> _Requirement_
Would you repeat the entries below exactly and omit the pictures?
*** Begin section ***
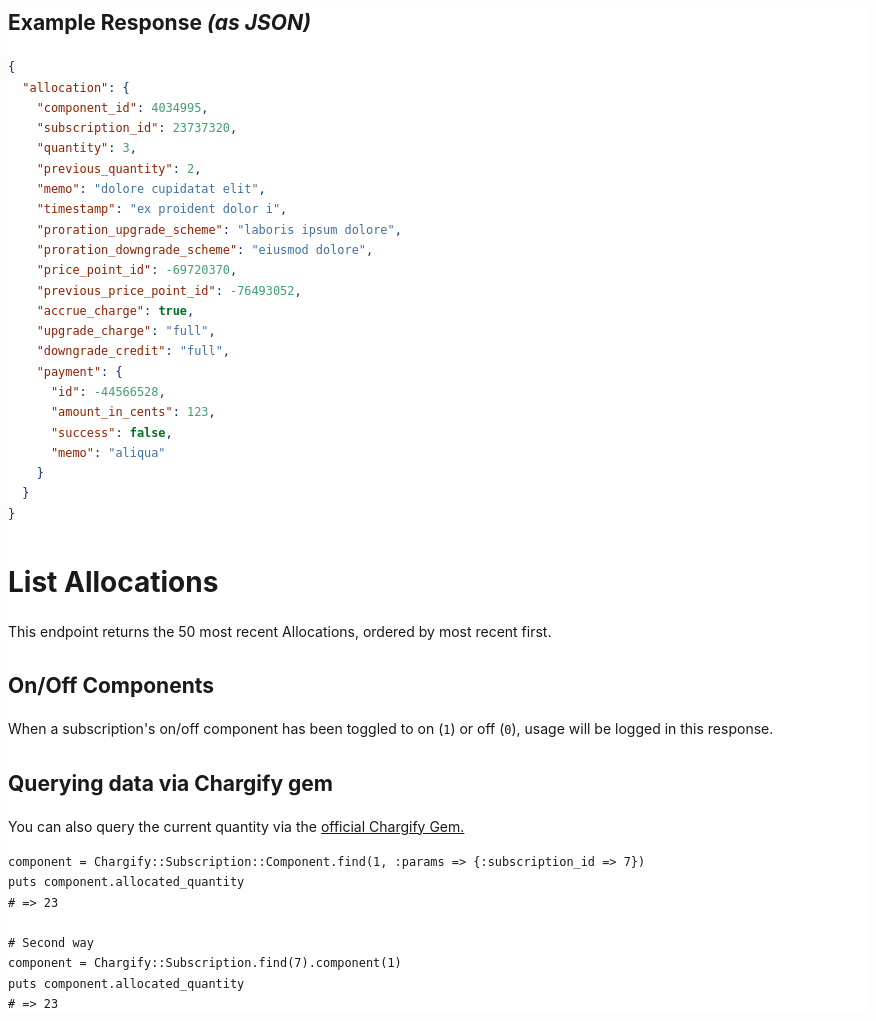 ## Example Response *(as JSON)*

```json
{
  "allocation": {
    "component_id": 4034995,
    "subscription_id": 23737320,
    "quantity": 3,
    "previous_quantity": 2,
    "memo": "dolore cupidatat elit",
    "timestamp": "ex proident dolor i",
    "proration_upgrade_scheme": "laboris ipsum dolore",
    "proration_downgrade_scheme": "eiusmod dolore",
    "price_point_id": -69720370,
    "previous_price_point_id": -76493052,
    "accrue_charge": true,
    "upgrade_charge": "full",
    "downgrade_credit": "full",
    "payment": {
      "id": -44566528,
      "amount_in_cents": 123,
      "success": false,
      "memo": "aliqua"
    }
  }
}
```


# List Allocations

This endpoint returns the 50 most recent Allocations, ordered by most recent first.

## On/Off Components

When a subscription's on/off component has been toggled to on (`1`) or off (`0`), usage will be logged in this response.

## Querying data via Chargify gem

You can also query the current quantity via the [official Chargify Gem.](http://github.com/chargify/chargify_api_ares)

```# First way
component = Chargify::Subscription::Component.find(1, :params => {:subscription_id => 7})
puts component.allocated_quantity
# => 23

# Second way
component = Chargify::Subscription.find(7).component(1)
puts component.allocated_quantity
# => 23
```
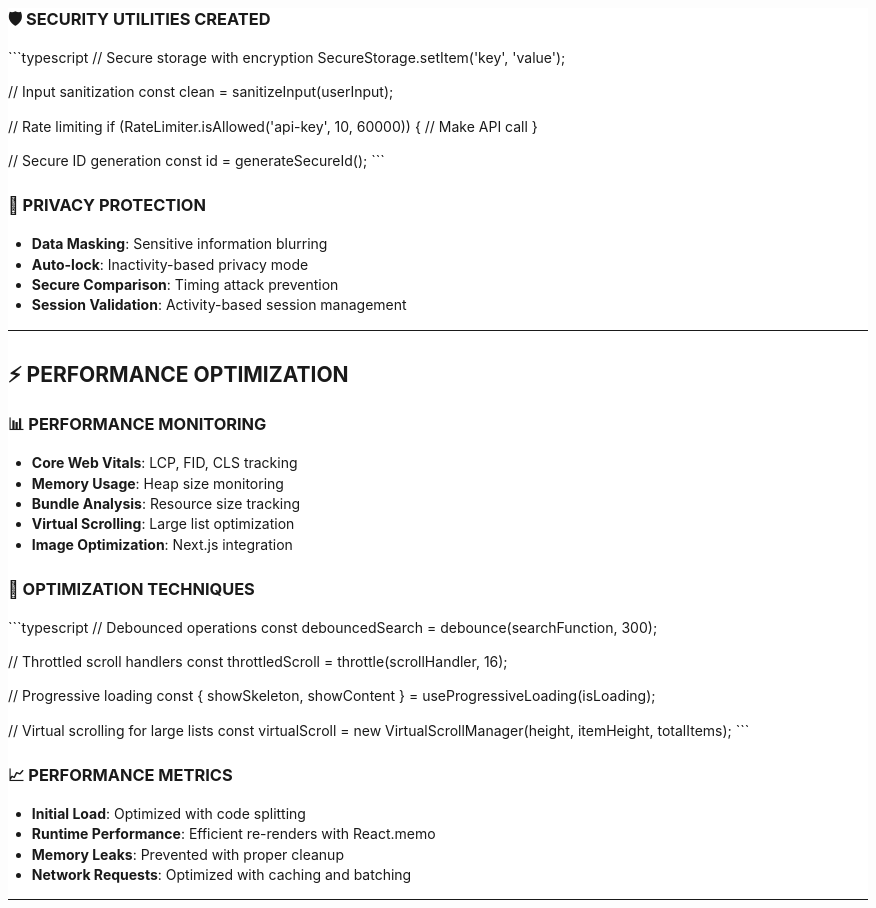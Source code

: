 ### **🛡️ SECURITY UTILITIES CREATED**
\`\`\`typescript
// Secure storage with encryption
SecureStorage.setItem('key', 'value');

// Input sanitization
const clean = sanitizeInput(userInput);

// Rate limiting
if (RateLimiter.isAllowed('api-key', 10, 60000)) {
  // Make API call
}

// Secure ID generation
const id = generateSecureId();
\`\`\`

### **🔐 PRIVACY PROTECTION**
- **Data Masking**: Sensitive information blurring
- **Auto-lock**: Inactivity-based privacy mode
- **Secure Comparison**: Timing attack prevention
- **Session Validation**: Activity-based session management

---

## **⚡ PERFORMANCE OPTIMIZATION**

### **📊 PERFORMANCE MONITORING**
- **Core Web Vitals**: LCP, FID, CLS tracking
- **Memory Usage**: Heap size monitoring
- **Bundle Analysis**: Resource size tracking
- **Virtual Scrolling**: Large list optimization
- **Image Optimization**: Next.js integration

### **🚀 OPTIMIZATION TECHNIQUES**
\`\`\`typescript
// Debounced operations
const debouncedSearch = debounce(searchFunction, 300);

// Throttled scroll handlers
const throttledScroll = throttle(scrollHandler, 16);

// Progressive loading
const { showSkeleton, showContent } = useProgressiveLoading(isLoading);

// Virtual scrolling for large lists
const virtualScroll = new VirtualScrollManager(height, itemHeight, totalItems);
\`\`\`

### **📈 PERFORMANCE METRICS**
- **Initial Load**: Optimized with code splitting
- **Runtime Performance**: Efficient re-renders with React.memo
- **Memory Leaks**: Prevented with proper cleanup
- **Network Requests**: Optimized with caching and batching

---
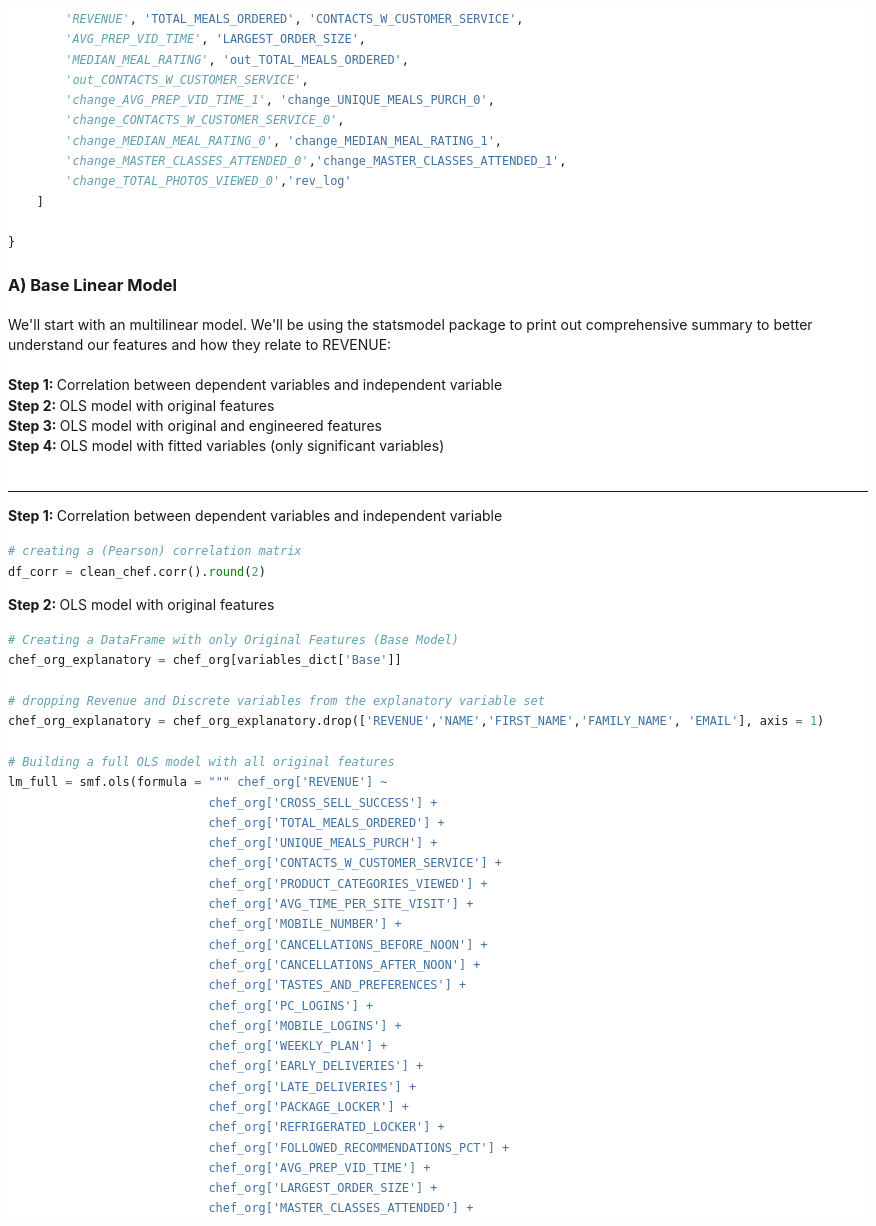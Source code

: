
 ```python
        'REVENUE', 'TOTAL_MEALS_ORDERED', 'CONTACTS_W_CUSTOMER_SERVICE', 
        'AVG_PREP_VID_TIME', 'LARGEST_ORDER_SIZE',
        'MEDIAN_MEAL_RATING', 'out_TOTAL_MEALS_ORDERED', 
        'out_CONTACTS_W_CUSTOMER_SERVICE', 
        'change_AVG_PREP_VID_TIME_1', 'change_UNIQUE_MEALS_PURCH_0', 
        'change_CONTACTS_W_CUSTOMER_SERVICE_0',  
        'change_MEDIAN_MEAL_RATING_0', 'change_MEDIAN_MEAL_RATING_1',
        'change_MASTER_CLASSES_ATTENDED_0','change_MASTER_CLASSES_ATTENDED_1', 
        'change_TOTAL_PHOTOS_VIEWED_0','rev_log'
    ]
    
}
```

### A) Base Linear Model


We'll start with an multilinear model. We'll be using the statsmodel package to print out comprehensive summary to better understand our features and how they relate to REVENUE: <br> <br>
<strong> Step 1: </strong> Correlation between dependent variables and independent variable <br>
<strong> Step 2: </strong> OLS model with original features <br>
<strong> Step 3: </strong> OLS model with original and engineered features <br> 
<strong> Step 4: </strong> OLS model with fitted variables (only significant variables) <br><br>

***

<strong> Step 1: </strong> Correlation between dependent variables and independent variable <br>

```python
# creating a (Pearson) correlation matrix
df_corr = clean_chef.corr().round(2)
```

<strong> Step 2: </strong> OLS model with original features <br>

```python
# Creating a DataFrame with only Original Features (Base Model)
chef_org_explanatory = chef_org[variables_dict['Base']]

# dropping Revenue and Discrete variables from the explanatory variable set
chef_org_explanatory = chef_org_explanatory.drop(['REVENUE','NAME','FIRST_NAME','FAMILY_NAME', 'EMAIL'], axis = 1)

# Building a full OLS model with all original features
lm_full = smf.ols(formula = """ chef_org['REVENUE'] ~
                            chef_org['CROSS_SELL_SUCCESS'] +
                            chef_org['TOTAL_MEALS_ORDERED'] +
                            chef_org['UNIQUE_MEALS_PURCH'] +
                            chef_org['CONTACTS_W_CUSTOMER_SERVICE'] +
                            chef_org['PRODUCT_CATEGORIES_VIEWED'] +
                            chef_org['AVG_TIME_PER_SITE_VISIT'] +
                            chef_org['MOBILE_NUMBER'] +
                            chef_org['CANCELLATIONS_BEFORE_NOON'] +
                            chef_org['CANCELLATIONS_AFTER_NOON'] +
                            chef_org['TASTES_AND_PREFERENCES'] +
                            chef_org['PC_LOGINS'] +
                            chef_org['MOBILE_LOGINS'] +
                            chef_org['WEEKLY_PLAN'] +
                            chef_org['EARLY_DELIVERIES'] +
                            chef_org['LATE_DELIVERIES'] +
                            chef_org['PACKAGE_LOCKER'] +
                            chef_org['REFRIGERATED_LOCKER'] +
                            chef_org['FOLLOWED_RECOMMENDATIONS_PCT'] +
                            chef_org['AVG_PREP_VID_TIME'] +
                            chef_org['LARGEST_ORDER_SIZE'] +
                            chef_org['MASTER_CLASSES_ATTENDED'] +
```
*** End section ***
> _Solution for this task_
 ## Example Response *(as JSON)*

```json
{
  "allocation": {
    "component_id": 4034995,
    "subscription_id": 23737320,
    "quantity": 3,
    "previous_quantity": 2,
    "memo": "dolore cupidatat elit",
    "timestamp": "ex proident dolor i",
    "proration_upgrade_scheme": "laboris ipsum dolore",
    "proration_downgrade_scheme": "eiusmod dolore",
    "price_point_id": -69720370,
    "previous_price_point_id": -76493052,
    "accrue_charge": true,
    "upgrade_charge": "full",
    "downgrade_credit": "full",
    "payment": {
      "id": -44566528,
      "amount_in_cents": 123,
      "success": false,
      "memo": "aliqua"
    }
  }
}
```


# List Allocations

This endpoint returns the 50 most recent Allocations, ordered by most recent first.

## On/Off Components

When a subscription's on/off component has been toggled to on (`1`) or off (`0`), usage will be logged in this response.

## Querying data via Chargify gem

You can also query the current quantity via the [official Chargify Gem.](http://github.com/chargify/chargify_api_ares)

```# First way
component = Chargify::Subscription::Component.find(1, :params => {:subscription_id => 7})
puts component.allocated_quantity
# => 23

# Second way
component = Chargify::Subscription.find(7).component(1)
puts component.allocated_quantity
# => 23
```
Source code

: ### **🛡️ SECURITY UTILITIES CREATED**
\`\`\`typescript
// Secure storage with encryption
SecureStorage.setItem('key', 'value');

// Input sanitization
const clean = sanitizeInput(userInput);

// Rate limiting
if (RateLimiter.isAllowed('api-key', 10, 60000)) {
  // Make API call
}

// Secure ID generation
const id = generateSecureId();
\`\`\`

### **🔐 PRIVACY PROTECTION**
- **Data Masking**: Sensitive information blurring
- **Auto-lock**: Inactivity-based privacy mode
- **Secure Comparison**: Timing attack prevention
- **Session Validation**: Activity-based session management

---

## **⚡ PERFORMANCE OPTIMIZATION**

### **📊 PERFORMANCE MONITORING**
- **Core Web Vitals**: LCP, FID, CLS tracking
- **Memory Usage**: Heap size monitoring
- **Bundle Analysis**: Resource size tracking
- **Virtual Scrolling**: Large list optimization
- **Image Optimization**: Next.js integration

### **🚀 OPTIMIZATION TECHNIQUES**
\`\`\`typescript
// Debounced operations
const debouncedSearch = debounce(searchFunction, 300);

// Throttled scroll handlers
const throttledScroll = throttle(scrollHandler, 16);

// Progressive loading
const { showSkeleton, showContent } = useProgressiveLoading(isLoading);

// Virtual scrolling for large lists
const virtualScroll = new VirtualScrollManager(height, itemHeight, totalItems);
\`\`\`

### **📈 PERFORMANCE METRICS**
- **Initial Load**: Optimized with code splitting
- **Runtime Performance**: Efficient re-renders with React.memo
- **Memory Leaks**: Prevented with proper cleanup
- **Network Requests**: Optimized with caching and batching

---
Source code

:
 ```python
        'REVENUE', 'TOTAL_MEALS_ORDERED', 'CONTACTS_W_CUSTOMER_SERVICE', 
        'AVG_PREP_VID_TIME', 'LARGEST_ORDER_SIZE',
        'MEDIAN_MEAL_RATING', 'out_TOTAL_MEALS_ORDERED', 
        'out_CONTACTS_W_CUSTOMER_SERVICE', 
        'change_AVG_PREP_VID_TIME_1', 'change_UNIQUE_MEALS_PURCH_0', 
        'change_CONTACTS_W_CUSTOMER_SERVICE_0',  
        'change_MEDIAN_MEAL_RATING_0', 'change_MEDIAN_MEAL_RATING_1',
        'change_MASTER_CLASSES_ATTENDED_0','change_MASTER_CLASSES_ATTENDED_1', 
        'change_TOTAL_PHOTOS_VIEWED_0','rev_log'
    ]
    
}
```

### A) Base Linear Model


We'll start with an multilinear model. We'll be using the statsmodel package to print out comprehensive summary to better understand our features and how they relate to REVENUE: <br> <br>
<strong> Step 1: </strong> Correlation between dependent variables and independent variable <br>
<strong> Step 2: </strong> OLS model with original features <br>
<strong> Step 3: </strong> OLS model with original and engineered features <br> 
<strong> Step 4: </strong> OLS model with fitted variables (only significant variables) <br><br>

***

<strong> Step 1: </strong> Correlation between dependent variables and independent variable <br>

```python
# creating a (Pearson) correlation matrix
df_corr = clean_chef.corr().round(2)
```

<strong> Step 2: </strong> OLS model with original features <br>

```python
# Creating a DataFrame with only Original Features (Base Model)
chef_org_explanatory = chef_org[variables_dict['Base']]

# dropping Revenue and Discrete variables from the explanatory variable set
chef_org_explanatory = chef_org_explanatory.drop(['REVENUE','NAME','FIRST_NAME','FAMILY_NAME', 'EMAIL'], axis = 1)

# Building a full OLS model with all original features
lm_full = smf.ols(formula = """ chef_org['REVENUE'] ~
                            chef_org['CROSS_SELL_SUCCESS'] +
                            chef_org['TOTAL_MEALS_ORDERED'] +
                            chef_org['UNIQUE_MEALS_PURCH'] +
                            chef_org['CONTACTS_W_CUSTOMER_SERVICE'] +
                            chef_org['PRODUCT_CATEGORIES_VIEWED'] +
                            chef_org['AVG_TIME_PER_SITE_VISIT'] +
                            chef_org['MOBILE_NUMBER'] +
                            chef_org['CANCELLATIONS_BEFORE_NOON'] +
                            chef_org['CANCELLATIONS_AFTER_NOON'] +
                            chef_org['TASTES_AND_PREFERENCES'] +
                            chef_org['PC_LOGINS'] +
                            chef_org['MOBILE_LOGINS'] +
                            chef_org['WEEKLY_PLAN'] +
                            chef_org['EARLY_DELIVERIES'] +
                            chef_org['LATE_DELIVERIES'] +
                            chef_org['PACKAGE_LOCKER'] +
                            chef_org['REFRIGERATED_LOCKER'] +
                            chef_org['FOLLOWED_RECOMMENDATIONS_PCT'] +
                            chef_org['AVG_PREP_VID_TIME'] +
                            chef_org['LARGEST_ORDER_SIZE'] +
                            chef_org['MASTER_CLASSES_ATTENDED'] +
```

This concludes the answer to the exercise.